All 10 cases in the observation group demonstrated
good bone repair and no physical deformities, partial collapse,
fracture, obvious functional issues or rejection were observed
(Figs. 1 and 2).
Discussion
Giant cell tumor (GCT) of bone is a rare benign
tumor that predominantly occurs in the meta-epiphyseal region of
the long bones. GCT results in disability and may be associated
with a relatively high local recurrence rate (10). Chemicals (phenol and alcohol) and
thermal procedures (cryotherapy and bone cement filling) have been
used as adjuvants to eliminate tumor remnants. Surgical treatment
options for GCT include intralesional curettage and segmental
resection (7). The rate of
recurrence following wide resection of bone GCTs is 6.25% (11). The overall recurrence rate of
intralesional curettage was 32%. Implantation of
polymethylmethacrylate instead of bone grafting has been
demonstrated to be associated with a lower risk of subsequent
recurrence in intralesional procedures (14 versus 50%; age range
between 18.5 and 40 years) (7).
However, it is not suitable for younger patients (<18.5 years
old). Curettage combined with adjuvant treatment has been shown to
reduce the recurrence rate to ~10%. At present, local adjuvant
treatment including hyperthermia (microwave or electricity),
cryotherapy (liquid nitrogen), chemical reagent daub or soaking
(phenol, liquid nitrogen, carbolic acid, alcohol, 50% zinc
chloride, hydrogen peroxide or zoledronic acid), high-speed
abrasive drilling and pulse-rinsing can clean the tumor tissue well
(12–18). The ultrasonic scalpel has developed
rapidly in recent years, and owing to its selective fragmentation,
low injury rate, high accuracy and the unique advantage of avoiding
bleeding, it has been applied in orthopedics (9,19).
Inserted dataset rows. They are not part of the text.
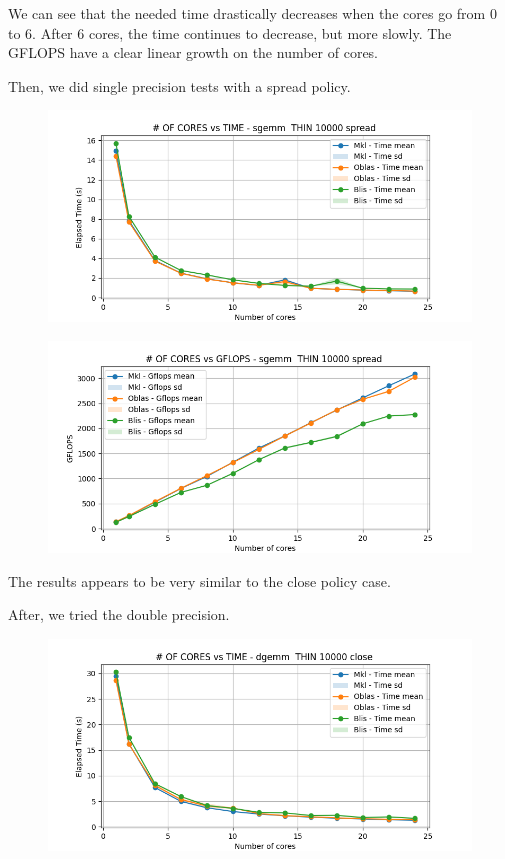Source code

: \documentclass{article}
\begin{document}
We can see that the needed time drastically decreases when the cores go from 0 to 6. After 6 cores, the time continues to decrease, but more slowly. The GFLOPS have a clear linear growth on the number of cores.

Then, we did single precision tests with a spread policy.
\begin{figure}[H]
    \centering
    \includegraphics[width=\textwidth]{THIN scalability/sgemm__THIN_10000_spread_time.png}
\end{figure}

\begin{figure}[H]
    \centering
    \includegraphics[width=\textwidth]{THIN scalability/sgemm__THIN_10000_spread_gflops.png}
\end{figure}

The results appears to be very similar to the close policy case. 

After, we tried the double precision.
\begin{figure}[H]
    \centering
    \includegraphics[width=\textwidth]{THIN scalability/dgemm__THIN_10000_close_time.png}
\end{figure}
\end{document}
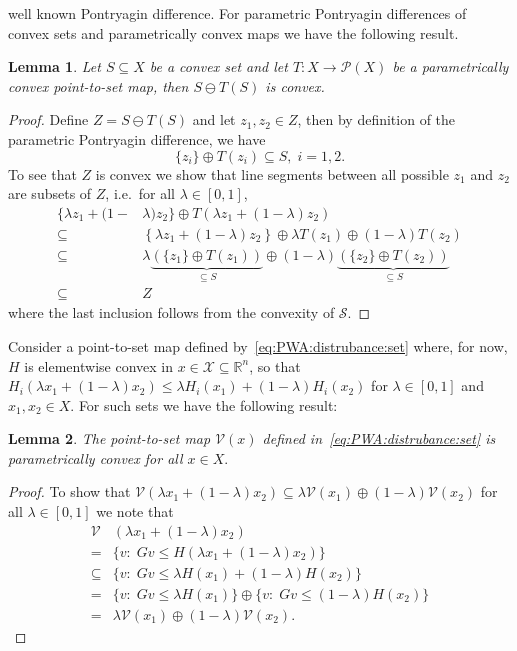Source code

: \documentclass[letterpaper, 10pt, conference]{ieeeconf} %
\newtheorem{thm}{Lemma}[section]
\begin{document}
    well known Pontryagin difference.
    For parametric Pontryagin differences of convex sets and parametrically convex maps we have the following result.
%
    \begin{thm}\label{thm:convexity:of:pontryagin:difference}
      Let $S\subseteq X$ be a convex set and let $T:X\rightarrow\mathcal P(X)$ be a parametrically convex point-to-set
      map, then $S\ominus T(S)$ is convex. 
    \end{thm}
%
    \begin{proof}
      Define $ Z =  S\ominus T( S)$ and let $z_1,z_2\in Z$, then
      by definition of the parametric Pontryagin difference, we have
      \begin{equation}
        \{z_i\} \oplus T(z_i) \subseteq S,\; i=1,2.
      \end{equation}
      To see that $ Z$ is convex we show that line segments between
      all possible $z_1$ and $z_2$ are subsets of $ Z$, i.e.~for all $\lambda \in [0,1]$,
      \[\begin{aligned}
        \{ \lambda z_1 + (1-&\lambda)z_2
        \}\oplus T\left( \lambda z_1 + (1-\lambda)z_2\right)\\
        \subseteq&\left\{ \lambda z_1 + (1-\lambda)z_2
        \right\}\oplus \lambda T(z_1) \oplus (1-\lambda)
         T(z_2)\\
        \subseteq &\lambda\underbrace{(\{z_1\}\oplus T(z_1))}_{\subseteq S}\oplus
        (1-\lambda)\underbrace{(\{z_2\}\oplus T(z_2))}_{\subseteq S}\\
        \subseteq& Z
        \end{aligned}\]
      where the last inclusion follows from the convexity of $\mathcal S$.
    \end{proof}
%
%
  Consider a point-to-set map defined by~\eqref{eq:PWA:distrubance:set}
    where, for now, $H$ is elementwise convex in $x\in \mathscr X\subseteq\mathbb R^n$, so that 
    $H_i(\lambda x_1+(1-\lambda)x_2)\leq \lambda H_i(x_1)+(1-\lambda)H_i(x_2)$ for 
    $\lambda\in[0,1]$ and $x_1, x_2\in X$.  For such sets we have the following result:
    \begin{thm}\label{thm:convex:parametric:set}
      The point-to-set map $\mathcal V (x)$ defined in~\eqref{eq:PWA:distrubance:set} is parametrically 
      convex for all $x\in X.$
    \end{thm}
%
    \begin{proof}
      To show that $\mathcal V(\lambda x_1 + (1-\lambda)x_2)\subseteq 
      \lambda\mathcal V(x_1) \oplus(1-\lambda)\mathcal V(x_2)$ for all $\lambda \in [0,1]$ we note that
        \begin{align*}
        \mathcal V&(\lambda x_1 + (1-\lambda)x_2)\\
        =& \{v:\; G v \leq H(\lambda x_1 + (1-\lambda)x_2)\}\\
        \subseteq& \{v:\;Gv\leq\lambda H(x_1)+(1-\lambda) H(x_2)\}\\
        =&\{v:\;Gv\leq\lambda H(x_1)\}\oplus\{v
        :\;Gv\leq(1-\lambda)H(x_2)\}\\
        =&\lambda\mathcal V(x_1)\oplus(1-\lambda)\mathcal V(x_2).
        \end{align*}
\baselineskip
    \end{proof} 
\end{document}
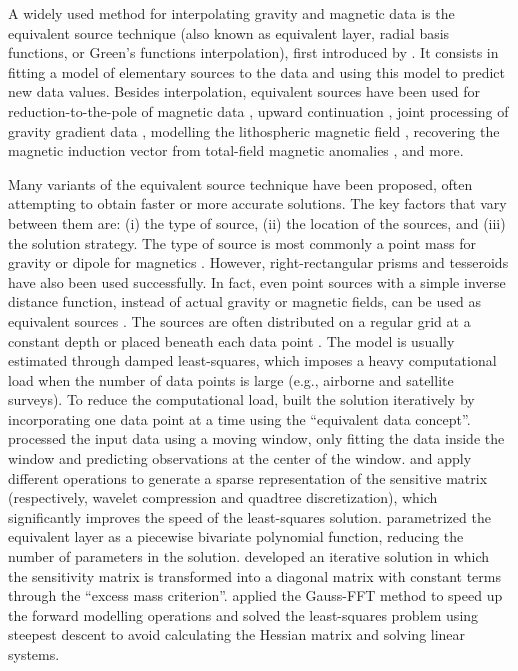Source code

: \documentclass[twocolumn]{article}
\begin{document}
A widely used method for interpolating gravity and magnetic data
is the equivalent source technique (also known as equivalent layer, radial
basis functions, or Green's functions interpolation), first introduced by
\citet{dampney1969}.
It consists in fitting a model of elementary sources to the data and using this
model to predict new data values.
Besides interpolation, equivalent sources have been used for
reduction-to-the-pole of magnetic data
\citep{silva1986, nakatsuka2006, guspi2009}, upward
continuation \citep{emilia1973, li2010}, joint processing of gravity gradient
data \citep{barnes2011}, modelling the lithospheric magnetic field
\citep{kother2015}, recovering the magnetic induction vector from
total-field magnetic anomalies \citep{li2020}, and more.

Many variants of the equivalent source technique have been proposed, often
attempting to obtain faster or more accurate solutions.
The key factors that vary between them are: (i) the type of source, (ii)
the location of the sources, and (iii) the solution strategy.
The type of source is most commonly a point mass for gravity or dipole for
magnetics \citep[e.g.,~][]{vonfrese1981, silva1986, mendonca1994, siqueira2017}.
However, right-rectangular prisms \citep[e.g.,][]{barnes2011, jirigalatu2019,
li2020} and tesseroids \citep{bouman2016} have also been used successfully.
In fact, even point sources with a simple inverse distance function, instead of
actual gravity or magnetic fields, can be used as
equivalent sources \citep{cordell1992}.
The sources are often distributed on a regular grid at a constant depth
\citep[e.g.,~][]{leao1989, barnes2011, oliveira2013}
or placed beneath each data point \citep[e.g.,~][]{cordell1992, siqueira2017}.
The model is usually estimated through damped least-squares, which imposes a
heavy computational load when the number of data points is large (e.g.,
airborne and satellite surveys).
To reduce the computational load, \citet{mendonca1994} built the solution
iteratively by incorporating one data point at a time using the ``equivalent
data concept''.
\citet{leao1989} processed the input data using a moving window, only fitting the
data inside the window and predicting observations at the center of the window.
\citet{li2010} and \citet{barnes2011} apply different operations to generate a
sparse representation of the sensitive matrix (respectively, wavelet
compression and quadtree discretization), which significantly improves the
speed of the least-squares solution.
\citet{oliveira2013} parametrized the equivalent layer as a piecewise bivariate
polynomial function, reducing the number of parameters in the solution.
\citet{siqueira2017} developed an iterative solution in which the sensitivity
matrix is transformed into a diagonal matrix with constant terms through the
``excess mass criterion''.
\citet{jirigalatu2019} applied the Gauss-FFT method to speed up the forward
modelling operations and solved the least-squares problem using steepest
descent to avoid calculating the Hessian matrix and solving linear systems.
\end{document}
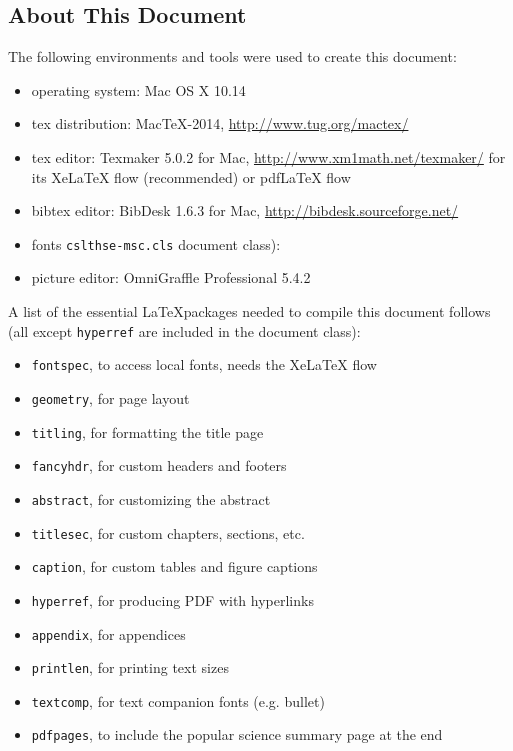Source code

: \documentclass[nofilelist]{cslthse-msc}
\begin{document}
\begin{appendices}
\chapter{About This Document}
The following environments and tools were used to create this document:
\begin{itemize}
\item operating system: Mac OS X 10.14
\item tex distribution: MacTeX-2014, \url{http://www.tug.org/mactex/}
\item tex editor: Texmaker 5.0.2 for Mac, \url{http://www.xm1math.net/texmaker/} for its XeLaTeX flow (recommended) or pdfLaTeX flow
\item bibtex editor: BibDesk 1.6.3 for Mac, \url{http://bibdesk.sourceforge.net/}
\item fonts \texttt{cslthse-msc.cls} document class): 
\item picture editor: OmniGraffle Professional 5.4.2
\end{itemize}

\noindent A list of the essential \LaTeX packages needed to compile this document follows (all except \texttt{hyperref} are included in the document class):
\begin{itemize}
\item \texttt{fontspec}, to access local fonts, needs the XeLaTeX flow
\item \texttt{geometry}, for page layout
\item \texttt{titling}, for formatting the title page
\item \texttt{fancyhdr}, for custom headers and footers
\item \texttt{abstract}, for customizing the abstract
\item \texttt{titlesec}, for custom chapters, sections, etc.
\item \texttt{caption}, for custom tables and figure captions
\item \texttt{hyperref}, for producing PDF with hyperlinks
\item \texttt{appendix}, for appendices
\item \texttt{printlen}, for printing text sizes
\item \texttt{textcomp}, for text companion fonts (e.g. bullet)
\item \texttt{pdfpages}, to include the popular science summary page at the end
\end{itemize}


\end{appendices}
\end{document}
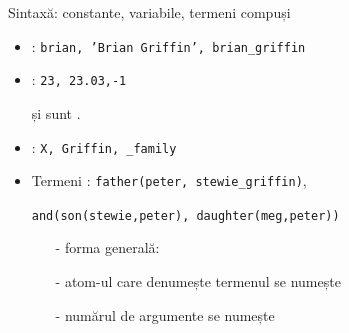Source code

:\documentclass[xcolor=pdftex,romanian,colorlinks]{beamer}
\begin{document}
\begin{frame}{Sintaxă: constante, variabile, termeni compuși}

\bigskip

\begin{itemize}
	
		
		  \item {}: \texttt{brian, 'Brian Griffin', 
		  brian\_griffin}
		  \bigskip
		  \item {}: \texttt{23, 23.03,-1}
		
		\medskip
		
		 și  sunt .
		\medskip
		\item {}: \texttt{X, Griffin, \_family}

		\bigskip
			\item Termeni : \texttt{father(peter, stewie\_griffin)},
			
\hspace*{1cm}\texttt{and(son(stewie,peter), daughter(meg,peter))}

\begin{itemize}
\item[-]   forma generală:	
 \item[-]  atom-ul care denumește termenul se numește 		      	
			      	
\item[-] numărul de argumente se numește 			      	\end{itemize}
\end{itemize}

\end{frame}
\end{document}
The functions of the ultrasonic scalpel in the human
body include heating and cavitation, mechanical, thixotropic,
dispersion, fragmentation and hemostatic effects (20,21).
Three of these functions in particular, fragmentation, cavitation
effect and homeostatic effect, are widely used by surgeons.
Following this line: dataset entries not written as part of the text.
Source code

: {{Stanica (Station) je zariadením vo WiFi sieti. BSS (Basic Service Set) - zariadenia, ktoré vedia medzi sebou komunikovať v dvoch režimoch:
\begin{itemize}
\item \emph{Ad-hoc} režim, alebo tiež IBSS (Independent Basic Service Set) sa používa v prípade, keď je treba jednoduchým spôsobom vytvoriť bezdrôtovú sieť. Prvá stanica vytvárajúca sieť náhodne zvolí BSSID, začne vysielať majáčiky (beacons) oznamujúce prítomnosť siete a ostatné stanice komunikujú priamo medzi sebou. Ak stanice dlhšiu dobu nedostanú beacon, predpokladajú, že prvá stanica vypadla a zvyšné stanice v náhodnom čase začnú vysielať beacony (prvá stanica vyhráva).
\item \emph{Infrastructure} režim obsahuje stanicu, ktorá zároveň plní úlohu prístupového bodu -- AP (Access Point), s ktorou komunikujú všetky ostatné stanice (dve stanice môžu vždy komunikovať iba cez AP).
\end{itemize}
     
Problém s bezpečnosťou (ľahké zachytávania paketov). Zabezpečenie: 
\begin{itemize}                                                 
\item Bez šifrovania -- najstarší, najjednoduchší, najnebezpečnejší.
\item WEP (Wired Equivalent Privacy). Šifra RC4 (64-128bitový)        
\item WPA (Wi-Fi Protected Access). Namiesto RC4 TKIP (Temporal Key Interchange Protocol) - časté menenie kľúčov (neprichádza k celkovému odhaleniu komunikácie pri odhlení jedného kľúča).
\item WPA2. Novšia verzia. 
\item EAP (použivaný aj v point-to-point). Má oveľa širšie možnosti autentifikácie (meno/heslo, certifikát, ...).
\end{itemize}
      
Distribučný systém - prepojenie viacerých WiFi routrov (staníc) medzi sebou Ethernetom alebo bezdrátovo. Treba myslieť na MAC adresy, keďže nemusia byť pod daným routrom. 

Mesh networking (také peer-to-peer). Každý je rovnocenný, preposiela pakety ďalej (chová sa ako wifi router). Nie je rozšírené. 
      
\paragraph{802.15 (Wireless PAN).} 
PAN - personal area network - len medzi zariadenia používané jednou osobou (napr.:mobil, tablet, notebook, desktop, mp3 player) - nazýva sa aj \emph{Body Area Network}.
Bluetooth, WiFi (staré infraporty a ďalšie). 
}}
Ultrasonic cutting capacity varies according to the type of tissue
found in different organizational structures and their different
water contents. Generally speaking, for hard or fibrous tissue, the
ultrasonic burring function mainly exerts a fracturing effect,
whereas for soft tissue or tissues with a high water content, it
mainly exerts a cavitation effect.
During the process of fragmentation, the ultrasound
propagating to the tissue causes elastic vibration (22). When the vibration acceleration
reaches the cutting threshold of 50,000 × g, the biological tissue
is broken due to the sharp vibration and is stripped from the
surrounding tissue. The cutting threshold of 20 KHz must be reached
prior to using the scalpel, and the amplitude must be >40 μm.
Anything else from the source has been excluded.